- Born: 1979 (age 46–47) Istanbul, Turkey
- Occupation: Journalist
- Relatives: Hrant Dink(father)
- Writing career
- Notable awards: The Guardian Journalism Award by Index on Censorship(2008)

= Arat Dink =

Turkish Armenian journalist

Arat Dink (Armenian: Առատ Տինք; born 1979) is a Turkish Armenian journalist and the executive editor of Agos, a bilingual Turkish Armenian weekly newspaper published in Istanbul. He is the son of Rakel Dink and Hrant Dink, the former editor-in-chief of the same paper, who was murdered by Ogün Samast, a Turkish ultra-nationalist who was seventeen years old at the time.

== Trial on Hrant Dink's assassination ==

Arat Dink was brought to trial as a co-defendant as the executive editor of Agos along with Serkis Seropyan, holder of the weekly's publishing license in the third and last case that was opened against Hrant Dink on charges of 'denigrating Turkishness' under Article 301 of the Turkish Penal Code.
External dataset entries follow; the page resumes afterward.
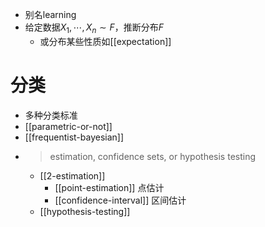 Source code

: - 别名learning
- 给定数据$X_1,\cdots,X_n\sim F$，推断分布$F$
  - 或分布某些性质如[[expectation]]
# 分类
- 多种分类标准
- [[parametric-or-not]]
- [[frequentist-bayesian]]
- > estimation, confidence sets, or hypothesis testing
  - [[2-estimation]]
    - [[point-estimation]] 点估计
    - [[confidence-interval]] 区间估计
  - [[hypothesis-testing]] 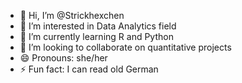 - 👋 Hi, I’m @Strickhexchen
- 👀 I’m interested in Data Analytics field
- 🌱 I’m currently learning R and Python
- 💞️ I’m looking to collaborate on quantitative projects
- 😄 Pronouns: she/her
- ⚡ Fun fact: I can read old German

<!---
Strickhexchen/Strickhexchen is a ✨ special ✨ repository because its `README.md` (this file) appears on your GitHub profile.
You can click the Preview link to take a look at your changes.
--->
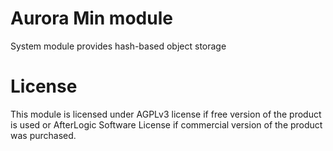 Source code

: # Aurora Min module
System module provides hash-based object storage

# License
This module is licensed under AGPLv3 license if free version of the product is used or AfterLogic Software License if commercial version of the product was purchased.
The charge was pressed in September 2006 after Agos republished a 14 July 2006 interview of Hrant Dink by the Reuters news agency where Hrant Dink referred to the 1915 massacre of Armenians in the Ottoman Empire as genocide.

The charges against Hrant Dink were dropped in the first hearing of the case, originally scheduled for 22 March 2007 and rescheduled to 14 June 2007 due to his death and continued for Serkis Seropyan and Arat Dink, with the second hearing scheduled for 18 July 2007. At the court hearing, Arat Dink accused judges of contributing to his father's death by making him a target thanks to their high-profile judicial proceedings. "I think it is primitive, absurd and dangerous to consider as an insult to Turkish identity the recognition of a historic event as a genocide," he said, quoted by the Anatolia news agency.

== Trial of Arat Dink for insulting Turkey's identity ==

On 11 October 2007 Arat Dink was convicted of insulting Turkey's identity for republishing his father's remarks. He was given a one-year suspended sentence for "insulting Turkishness", like his father before him.

== Awards ==
He was awarded the Guardian Journalism Award by Index on Censorship on 21 April 2008.